• WHAT TO DO:
Each record below should be reproduced as it is written, with pictures left out entirely.

[Dataset entries]
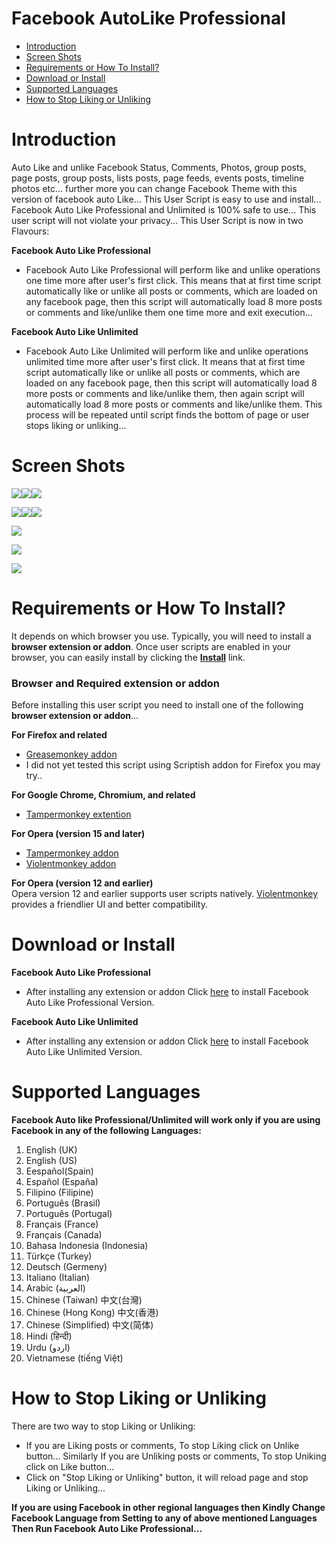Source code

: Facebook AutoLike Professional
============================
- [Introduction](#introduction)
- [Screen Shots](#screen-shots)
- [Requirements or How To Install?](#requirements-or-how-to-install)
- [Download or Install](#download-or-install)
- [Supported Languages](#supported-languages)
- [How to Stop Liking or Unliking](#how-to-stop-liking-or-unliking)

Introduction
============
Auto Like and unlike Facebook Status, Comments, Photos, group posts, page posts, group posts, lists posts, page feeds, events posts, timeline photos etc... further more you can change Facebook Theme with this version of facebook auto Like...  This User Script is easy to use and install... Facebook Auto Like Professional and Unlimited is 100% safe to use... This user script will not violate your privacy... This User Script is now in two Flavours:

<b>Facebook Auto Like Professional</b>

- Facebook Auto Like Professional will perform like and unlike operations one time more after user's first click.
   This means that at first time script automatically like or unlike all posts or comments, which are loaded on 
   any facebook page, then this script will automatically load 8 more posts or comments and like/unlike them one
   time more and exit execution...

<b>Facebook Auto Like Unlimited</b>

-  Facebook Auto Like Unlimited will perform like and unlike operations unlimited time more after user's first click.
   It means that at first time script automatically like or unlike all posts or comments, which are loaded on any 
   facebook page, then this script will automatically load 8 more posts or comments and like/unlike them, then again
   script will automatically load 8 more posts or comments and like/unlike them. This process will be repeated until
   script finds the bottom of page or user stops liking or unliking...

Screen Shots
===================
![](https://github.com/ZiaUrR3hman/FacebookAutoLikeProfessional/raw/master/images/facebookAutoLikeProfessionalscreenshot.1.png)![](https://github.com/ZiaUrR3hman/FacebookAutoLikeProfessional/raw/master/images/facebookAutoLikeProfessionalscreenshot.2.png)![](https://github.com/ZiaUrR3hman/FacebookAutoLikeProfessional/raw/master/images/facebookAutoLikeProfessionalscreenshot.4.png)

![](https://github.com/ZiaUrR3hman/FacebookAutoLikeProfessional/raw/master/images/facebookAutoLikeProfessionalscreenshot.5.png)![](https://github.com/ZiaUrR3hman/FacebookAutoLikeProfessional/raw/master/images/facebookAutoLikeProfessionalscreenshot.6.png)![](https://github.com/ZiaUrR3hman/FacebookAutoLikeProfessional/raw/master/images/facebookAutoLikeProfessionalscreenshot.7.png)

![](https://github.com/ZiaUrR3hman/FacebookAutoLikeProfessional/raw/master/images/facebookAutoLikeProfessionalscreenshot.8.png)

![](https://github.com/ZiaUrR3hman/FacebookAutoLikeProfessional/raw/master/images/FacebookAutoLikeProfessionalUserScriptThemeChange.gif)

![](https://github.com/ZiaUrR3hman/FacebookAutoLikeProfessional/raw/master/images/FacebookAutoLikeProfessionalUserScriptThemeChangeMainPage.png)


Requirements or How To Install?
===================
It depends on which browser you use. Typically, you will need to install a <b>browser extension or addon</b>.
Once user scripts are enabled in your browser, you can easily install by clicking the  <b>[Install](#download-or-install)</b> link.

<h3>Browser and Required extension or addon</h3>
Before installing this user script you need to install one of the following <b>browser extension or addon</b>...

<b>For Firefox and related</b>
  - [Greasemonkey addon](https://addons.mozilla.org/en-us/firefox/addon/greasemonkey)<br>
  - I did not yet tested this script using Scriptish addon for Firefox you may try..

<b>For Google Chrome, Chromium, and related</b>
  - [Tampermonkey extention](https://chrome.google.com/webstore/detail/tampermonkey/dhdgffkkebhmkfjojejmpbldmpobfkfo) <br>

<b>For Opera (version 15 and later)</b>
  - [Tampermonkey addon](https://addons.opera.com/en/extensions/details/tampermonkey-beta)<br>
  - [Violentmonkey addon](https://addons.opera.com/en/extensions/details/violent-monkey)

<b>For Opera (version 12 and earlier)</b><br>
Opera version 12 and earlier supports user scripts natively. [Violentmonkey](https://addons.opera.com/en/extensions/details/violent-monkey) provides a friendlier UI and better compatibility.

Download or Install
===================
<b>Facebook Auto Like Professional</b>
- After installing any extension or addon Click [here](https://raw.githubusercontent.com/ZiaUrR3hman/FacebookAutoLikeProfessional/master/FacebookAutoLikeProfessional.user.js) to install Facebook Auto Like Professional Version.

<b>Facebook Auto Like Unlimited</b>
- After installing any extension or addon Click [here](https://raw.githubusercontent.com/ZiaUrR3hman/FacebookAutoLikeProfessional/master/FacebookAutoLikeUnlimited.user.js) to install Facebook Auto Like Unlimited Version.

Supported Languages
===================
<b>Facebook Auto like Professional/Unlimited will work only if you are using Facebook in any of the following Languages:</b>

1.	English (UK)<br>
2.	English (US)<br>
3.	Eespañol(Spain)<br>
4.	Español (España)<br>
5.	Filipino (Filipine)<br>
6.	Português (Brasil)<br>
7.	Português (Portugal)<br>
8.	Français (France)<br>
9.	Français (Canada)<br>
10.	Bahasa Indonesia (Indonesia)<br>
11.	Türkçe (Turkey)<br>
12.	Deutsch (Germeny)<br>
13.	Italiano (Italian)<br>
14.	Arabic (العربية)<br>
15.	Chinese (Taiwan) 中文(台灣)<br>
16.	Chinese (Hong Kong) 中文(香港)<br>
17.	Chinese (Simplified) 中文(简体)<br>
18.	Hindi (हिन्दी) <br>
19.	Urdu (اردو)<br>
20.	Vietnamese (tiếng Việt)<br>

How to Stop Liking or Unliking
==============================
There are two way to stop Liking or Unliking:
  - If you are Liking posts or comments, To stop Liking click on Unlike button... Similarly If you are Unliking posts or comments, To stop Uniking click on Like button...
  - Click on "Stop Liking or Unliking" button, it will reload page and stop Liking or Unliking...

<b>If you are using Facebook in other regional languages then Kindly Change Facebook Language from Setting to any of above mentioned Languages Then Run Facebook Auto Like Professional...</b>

• RESPONSE TO THE TASK:
Source code

: Facebook AutoLike Professional
============================
- [Introduction](#introduction)
- [Screen Shots](#screen-shots)
- [Requirements or How To Install?](#requirements-or-how-to-install)
- [Download or Install](#download-or-install)
- [Supported Languages](#supported-languages)
- [How to Stop Liking or Unliking](#how-to-stop-liking-or-unliking)

Introduction
============
Auto Like and unlike Facebook Status, Comments, Photos, group posts, page posts, group posts, lists posts, page feeds, events posts, timeline photos etc... further more you can change Facebook Theme with this version of facebook auto Like...  This User Script is easy to use and install... Facebook Auto Like Professional and Unlimited is 100% safe to use... This user script will not violate your privacy... This User Script is now in two Flavours:

<b>Facebook Auto Like Professional</b>

- Facebook Auto Like Professional will perform like and unlike operations one time more after user's first click.
   This means that at first time script automatically like or unlike all posts or comments, which are loaded on 
   any facebook page, then this script will automatically load 8 more posts or comments and like/unlike them one
   time more and exit execution...

<b>Facebook Auto Like Unlimited</b>

-  Facebook Auto Like Unlimited will perform like and unlike operations unlimited time more after user's first click.
   It means that at first time script automatically like or unlike all posts or comments, which are loaded on any 
   facebook page, then this script will automatically load 8 more posts or comments and like/unlike them, then again
   script will automatically load 8 more posts or comments and like/unlike them. This process will be repeated until
   script finds the bottom of page or user stops liking or unliking...

Screen Shots
===================
![](https://github.com/ZiaUrR3hman/FacebookAutoLikeProfessional/raw/master/images/facebookAutoLikeProfessionalscreenshot.1.png)![](https://github.com/ZiaUrR3hman/FacebookAutoLikeProfessional/raw/master/images/facebookAutoLikeProfessionalscreenshot.2.png)![](https://github.com/ZiaUrR3hman/FacebookAutoLikeProfessional/raw/master/images/facebookAutoLikeProfessionalscreenshot.4.png)

![](https://github.com/ZiaUrR3hman/FacebookAutoLikeProfessional/raw/master/images/facebookAutoLikeProfessionalscreenshot.5.png)![](https://github.com/ZiaUrR3hman/FacebookAutoLikeProfessional/raw/master/images/facebookAutoLikeProfessionalscreenshot.6.png)![](https://github.com/ZiaUrR3hman/FacebookAutoLikeProfessional/raw/master/images/facebookAutoLikeProfessionalscreenshot.7.png)

![](https://github.com/ZiaUrR3hman/FacebookAutoLikeProfessional/raw/master/images/facebookAutoLikeProfessionalscreenshot.8.png)

![](https://github.com/ZiaUrR3hman/FacebookAutoLikeProfessional/raw/master/images/FacebookAutoLikeProfessionalUserScriptThemeChange.gif)

![](https://github.com/ZiaUrR3hman/FacebookAutoLikeProfessional/raw/master/images/FacebookAutoLikeProfessionalUserScriptThemeChangeMainPage.png)


Requirements or How To Install?
===================
It depends on which browser you use. Typically, you will need to install a <b>browser extension or addon</b>.
Once user scripts are enabled in your browser, you can easily install by clicking the  <b>[Install](#download-or-install)</b> link.

<h3>Browser and Required extension or addon</h3>
Before installing this user script you need to install one of the following <b>browser extension or addon</b>...

<b>For Firefox and related</b>
  - [Greasemonkey addon](https://addons.mozilla.org/en-us/firefox/addon/greasemonkey)<br>
  - I did not yet tested this script using Scriptish addon for Firefox you may try..

<b>For Google Chrome, Chromium, and related</b>
  - [Tampermonkey extention](https://chrome.google.com/webstore/detail/tampermonkey/dhdgffkkebhmkfjojejmpbldmpobfkfo) <br>

<b>For Opera (version 15 and later)</b>
  - [Tampermonkey addon](https://addons.opera.com/en/extensions/details/tampermonkey-beta)<br>
  - [Violentmonkey addon](https://addons.opera.com/en/extensions/details/violent-monkey)

<b>For Opera (version 12 and earlier)</b><br>
Opera version 12 and earlier supports user scripts natively. [Violentmonkey](https://addons.opera.com/en/extensions/details/violent-monkey) provides a friendlier UI and better compatibility.

Download or Install
===================
<b>Facebook Auto Like Professional</b>
- After installing any extension or addon Click [here](https://raw.githubusercontent.com/ZiaUrR3hman/FacebookAutoLikeProfessional/master/FacebookAutoLikeProfessional.user.js) to install Facebook Auto Like Professional Version.

<b>Facebook Auto Like Unlimited</b>
- After installing any extension or addon Click [here](https://raw.githubusercontent.com/ZiaUrR3hman/FacebookAutoLikeProfessional/master/FacebookAutoLikeUnlimited.user.js) to install Facebook Auto Like Unlimited Version.

Supported Languages
===================
<b>Facebook Auto like Professional/Unlimited will work only if you are using Facebook in any of the following Languages:</b>

1.	English (UK)<br>
2.	English (US)<br>
3.	Eespañol(Spain)<br>
4.	Español (España)<br>
5.	Filipino (Filipine)<br>
6.	Português (Brasil)<br>
7.	Português (Portugal)<br>
8.	Français (France)<br>
9.	Français (Canada)<br>
10.	Bahasa Indonesia (Indonesia)<br>
11.	Türkçe (Turkey)<br>
12.	Deutsch (Germeny)<br>
13.	Italiano (Italian)<br>
14.	Arabic (العربية)<br>
15.	Chinese (Taiwan) 中文(台灣)<br>
16.	Chinese (Hong Kong) 中文(香港)<br>
17.	Chinese (Simplified) 中文(简体)<br>
18.	Hindi (हिन्दी) <br>
19.	Urdu (اردو)<br>
20.	Vietnamese (tiếng Việt)<br>

How to Stop Liking or Unliking
==============================
There are two way to stop Liking or Unliking:
  - If you are Liking posts or comments, To stop Liking click on Unlike button... Similarly If you are Unliking posts or comments, To stop Uniking click on Like button...
  - Click on "Stop Liking or Unliking" button, it will reload page and stop Liking or Unliking...

<b>If you are using Facebook in other regional languages then Kindly Change Facebook Language from Setting to any of above mentioned Languages Then Run Facebook Auto Like Professional...</b>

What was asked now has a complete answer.